Problem description
Any image in the records should be left out; output everything else exactly.

[Start of section]

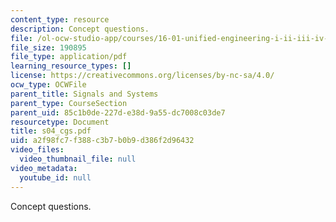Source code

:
 ```yaml
---
content_type: resource
description: Concept questions.
file: /ol-ocw-studio-app/courses/16-01-unified-engineering-i-ii-iii-iv-fall-2005-spring-2006/a2f98fc7f388c3b7b0b9d386f2d96432_s04_cgs.pdf
file_size: 190895
file_type: application/pdf
learning_resource_types: []
license: https://creativecommons.org/licenses/by-nc-sa/4.0/
ocw_type: OCWFile
parent_title: Signals and Systems
parent_type: CourseSection
parent_uid: 85c1b0de-227d-e38d-9a55-dc7008c03de7
resourcetype: Document
title: s04_cgs.pdf
uid: a2f98fc7-f388-c3b7-b0b9-d386f2d96432
video_files:
  video_thumbnail_file: null
video_metadata:
  youtube_id: null
---
```

Concept questions.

[End of section]

Task answer
Source code

:
 ```yaml
---
content_type: resource
description: Concept questions.
file: /ol-ocw-studio-app/courses/16-01-unified-engineering-i-ii-iii-iv-fall-2005-spring-2006/a2f98fc7f388c3b7b0b9d386f2d96432_s04_cgs.pdf
file_size: 190895
file_type: application/pdf
learning_resource_types: []
license: https://creativecommons.org/licenses/by-nc-sa/4.0/
ocw_type: OCWFile
parent_title: Signals and Systems
parent_type: CourseSection
parent_uid: 85c1b0de-227d-e38d-9a55-dc7008c03de7
resourcetype: Document
title: s04_cgs.pdf
uid: a2f98fc7-f388-c3b7-b0b9-d386f2d96432
video_files:
  video_thumbnail_file: null
video_metadata:
  youtube_id: null
---
```

Concept questions.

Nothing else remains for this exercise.